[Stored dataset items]
*** Block opens ***
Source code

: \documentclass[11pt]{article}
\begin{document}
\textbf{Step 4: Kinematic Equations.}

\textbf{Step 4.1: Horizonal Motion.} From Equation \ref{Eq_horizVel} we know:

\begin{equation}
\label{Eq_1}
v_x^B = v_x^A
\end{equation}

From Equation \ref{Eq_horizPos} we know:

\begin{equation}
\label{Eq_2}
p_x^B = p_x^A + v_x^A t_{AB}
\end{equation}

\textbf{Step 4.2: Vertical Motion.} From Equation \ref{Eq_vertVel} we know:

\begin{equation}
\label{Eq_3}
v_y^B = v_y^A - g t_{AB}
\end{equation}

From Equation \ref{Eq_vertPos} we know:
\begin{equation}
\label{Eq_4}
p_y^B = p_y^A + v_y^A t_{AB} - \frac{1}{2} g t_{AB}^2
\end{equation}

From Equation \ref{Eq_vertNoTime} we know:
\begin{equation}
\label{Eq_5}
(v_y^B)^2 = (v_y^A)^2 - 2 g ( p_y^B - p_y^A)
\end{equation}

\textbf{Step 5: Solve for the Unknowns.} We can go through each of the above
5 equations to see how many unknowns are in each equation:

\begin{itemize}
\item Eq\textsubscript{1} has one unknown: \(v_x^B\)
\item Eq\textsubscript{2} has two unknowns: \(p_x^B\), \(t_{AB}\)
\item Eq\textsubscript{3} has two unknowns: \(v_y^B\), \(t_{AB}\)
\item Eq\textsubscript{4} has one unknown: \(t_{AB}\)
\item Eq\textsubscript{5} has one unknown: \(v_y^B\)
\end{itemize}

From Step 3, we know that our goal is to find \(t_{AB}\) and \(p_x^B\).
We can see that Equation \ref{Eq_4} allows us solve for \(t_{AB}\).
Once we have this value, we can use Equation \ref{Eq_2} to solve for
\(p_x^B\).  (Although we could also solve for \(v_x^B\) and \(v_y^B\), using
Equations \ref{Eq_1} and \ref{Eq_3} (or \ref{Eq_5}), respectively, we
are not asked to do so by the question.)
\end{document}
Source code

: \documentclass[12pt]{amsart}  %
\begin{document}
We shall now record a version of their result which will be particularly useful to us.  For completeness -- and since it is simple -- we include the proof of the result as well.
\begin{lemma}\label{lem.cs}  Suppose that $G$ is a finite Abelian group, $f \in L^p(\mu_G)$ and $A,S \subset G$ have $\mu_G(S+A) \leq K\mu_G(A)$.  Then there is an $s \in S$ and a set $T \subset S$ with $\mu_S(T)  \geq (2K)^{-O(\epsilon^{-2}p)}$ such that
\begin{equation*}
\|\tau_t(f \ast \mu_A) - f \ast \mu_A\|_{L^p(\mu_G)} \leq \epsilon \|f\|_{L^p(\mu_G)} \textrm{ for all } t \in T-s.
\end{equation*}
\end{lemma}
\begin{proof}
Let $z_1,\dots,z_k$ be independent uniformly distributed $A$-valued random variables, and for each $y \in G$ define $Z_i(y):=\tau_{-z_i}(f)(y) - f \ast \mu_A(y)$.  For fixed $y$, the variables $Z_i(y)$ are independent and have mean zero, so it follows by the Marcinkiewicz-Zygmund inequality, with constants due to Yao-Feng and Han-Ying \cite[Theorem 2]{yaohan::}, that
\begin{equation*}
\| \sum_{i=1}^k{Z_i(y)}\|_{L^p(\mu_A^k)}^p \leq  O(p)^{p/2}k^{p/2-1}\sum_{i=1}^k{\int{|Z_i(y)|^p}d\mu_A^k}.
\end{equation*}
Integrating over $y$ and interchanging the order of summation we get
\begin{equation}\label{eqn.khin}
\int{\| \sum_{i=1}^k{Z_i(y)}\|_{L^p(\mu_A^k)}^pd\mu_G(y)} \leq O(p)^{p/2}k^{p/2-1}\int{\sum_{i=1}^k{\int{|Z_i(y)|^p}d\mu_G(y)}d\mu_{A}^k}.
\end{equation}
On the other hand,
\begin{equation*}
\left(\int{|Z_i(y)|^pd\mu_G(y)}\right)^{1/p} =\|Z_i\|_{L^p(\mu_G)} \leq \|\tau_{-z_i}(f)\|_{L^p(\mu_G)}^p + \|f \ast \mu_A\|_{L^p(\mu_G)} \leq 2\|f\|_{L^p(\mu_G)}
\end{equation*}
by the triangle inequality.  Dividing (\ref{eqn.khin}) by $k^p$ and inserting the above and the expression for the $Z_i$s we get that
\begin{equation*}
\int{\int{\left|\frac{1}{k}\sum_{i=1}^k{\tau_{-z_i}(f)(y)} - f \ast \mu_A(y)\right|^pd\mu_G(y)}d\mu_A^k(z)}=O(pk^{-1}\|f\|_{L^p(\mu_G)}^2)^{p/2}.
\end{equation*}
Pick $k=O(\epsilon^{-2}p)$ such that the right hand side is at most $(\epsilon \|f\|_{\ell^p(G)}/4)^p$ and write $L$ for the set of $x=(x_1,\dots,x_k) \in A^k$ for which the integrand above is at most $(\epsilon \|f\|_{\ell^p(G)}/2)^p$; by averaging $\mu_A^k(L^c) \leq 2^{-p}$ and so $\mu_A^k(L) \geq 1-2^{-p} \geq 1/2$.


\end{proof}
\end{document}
*** Block closes ***
**Your assignment**
Repeat the data above exactly.

**Result of this exercise**
Source code

: \documentclass[11pt]{article}
\begin{document}
\textbf{Step 4: Kinematic Equations.}

\textbf{Step 4.1: Horizonal Motion.} From Equation \ref{Eq_horizVel} we know:

\begin{equation}
\label{Eq_1}
v_x^B = v_x^A
\end{equation}

From Equation \ref{Eq_horizPos} we know:

\begin{equation}
\label{Eq_2}
p_x^B = p_x^A + v_x^A t_{AB}
\end{equation}

\textbf{Step 4.2: Vertical Motion.} From Equation \ref{Eq_vertVel} we know:

\begin{equation}
\label{Eq_3}
v_y^B = v_y^A - g t_{AB}
\end{equation}

From Equation \ref{Eq_vertPos} we know:
\begin{equation}
\label{Eq_4}
p_y^B = p_y^A + v_y^A t_{AB} - \frac{1}{2} g t_{AB}^2
\end{equation}

From Equation \ref{Eq_vertNoTime} we know:
\begin{equation}
\label{Eq_5}
(v_y^B)^2 = (v_y^A)^2 - 2 g ( p_y^B - p_y^A)
\end{equation}

\textbf{Step 5: Solve for the Unknowns.} We can go through each of the above
5 equations to see how many unknowns are in each equation:

\begin{itemize}
\item Eq\textsubscript{1} has one unknown: \(v_x^B\)
\item Eq\textsubscript{2} has two unknowns: \(p_x^B\), \(t_{AB}\)
\item Eq\textsubscript{3} has two unknowns: \(v_y^B\), \(t_{AB}\)
\item Eq\textsubscript{4} has one unknown: \(t_{AB}\)
\item Eq\textsubscript{5} has one unknown: \(v_y^B\)
\end{itemize}

From Step 3, we know that our goal is to find \(t_{AB}\) and \(p_x^B\).
We can see that Equation \ref{Eq_4} allows us solve for \(t_{AB}\).
Once we have this value, we can use Equation \ref{Eq_2} to solve for
\(p_x^B\).  (Although we could also solve for \(v_x^B\) and \(v_y^B\), using
Equations \ref{Eq_1} and \ref{Eq_3} (or \ref{Eq_5}), respectively, we
are not asked to do so by the question.)
\end{document}
Source code

: \documentclass[12pt]{amsart}  %
\begin{document}
We shall now record a version of their result which will be particularly useful to us.  For completeness -- and since it is simple -- we include the proof of the result as well.
\begin{lemma}\label{lem.cs}  Suppose that $G$ is a finite Abelian group, $f \in L^p(\mu_G)$ and $A,S \subset G$ have $\mu_G(S+A) \leq K\mu_G(A)$.  Then there is an $s \in S$ and a set $T \subset S$ with $\mu_S(T)  \geq (2K)^{-O(\epsilon^{-2}p)}$ such that
\begin{equation*}
\|\tau_t(f \ast \mu_A) - f \ast \mu_A\|_{L^p(\mu_G)} \leq \epsilon \|f\|_{L^p(\mu_G)} \textrm{ for all } t \in T-s.
\end{equation*}
\end{lemma}
\begin{proof}
Let $z_1,\dots,z_k$ be independent uniformly distributed $A$-valued random variables, and for each $y \in G$ define $Z_i(y):=\tau_{-z_i}(f)(y) - f \ast \mu_A(y)$.  For fixed $y$, the variables $Z_i(y)$ are independent and have mean zero, so it follows by the Marcinkiewicz-Zygmund inequality, with constants due to Yao-Feng and Han-Ying \cite[Theorem 2]{yaohan::}, that
\begin{equation*}
\| \sum_{i=1}^k{Z_i(y)}\|_{L^p(\mu_A^k)}^p \leq  O(p)^{p/2}k^{p/2-1}\sum_{i=1}^k{\int{|Z_i(y)|^p}d\mu_A^k}.
\end{equation*}
Integrating over $y$ and interchanging the order of summation we get
\begin{equation}\label{eqn.khin}
\int{\| \sum_{i=1}^k{Z_i(y)}\|_{L^p(\mu_A^k)}^pd\mu_G(y)} \leq O(p)^{p/2}k^{p/2-1}\int{\sum_{i=1}^k{\int{|Z_i(y)|^p}d\mu_G(y)}d\mu_{A}^k}.
\end{equation}
On the other hand,
\begin{equation*}
\left(\int{|Z_i(y)|^pd\mu_G(y)}\right)^{1/p} =\|Z_i\|_{L^p(\mu_G)} \leq \|\tau_{-z_i}(f)\|_{L^p(\mu_G)}^p + \|f \ast \mu_A\|_{L^p(\mu_G)} \leq 2\|f\|_{L^p(\mu_G)}
\end{equation*}
by the triangle inequality.  Dividing (\ref{eqn.khin}) by $k^p$ and inserting the above and the expression for the $Z_i$s we get that
\begin{equation*}
\int{\int{\left|\frac{1}{k}\sum_{i=1}^k{\tau_{-z_i}(f)(y)} - f \ast \mu_A(y)\right|^pd\mu_G(y)}d\mu_A^k(z)}=O(pk^{-1}\|f\|_{L^p(\mu_G)}^2)^{p/2}.
\end{equation*}
Pick $k=O(\epsilon^{-2}p)$ such that the right hand side is at most $(\epsilon \|f\|_{\ell^p(G)}/4)^p$ and write $L$ for the set of $x=(x_1,\dots,x_k) \in A^k$ for which the integrand above is at most $(\epsilon \|f\|_{\ell^p(G)}/2)^p$; by averaging $\mu_A^k(L^c) \leq 2^{-p}$ and so $\mu_A^k(L) \geq 1-2^{-p} \geq 1/2$.


\end{proof}
\end{document}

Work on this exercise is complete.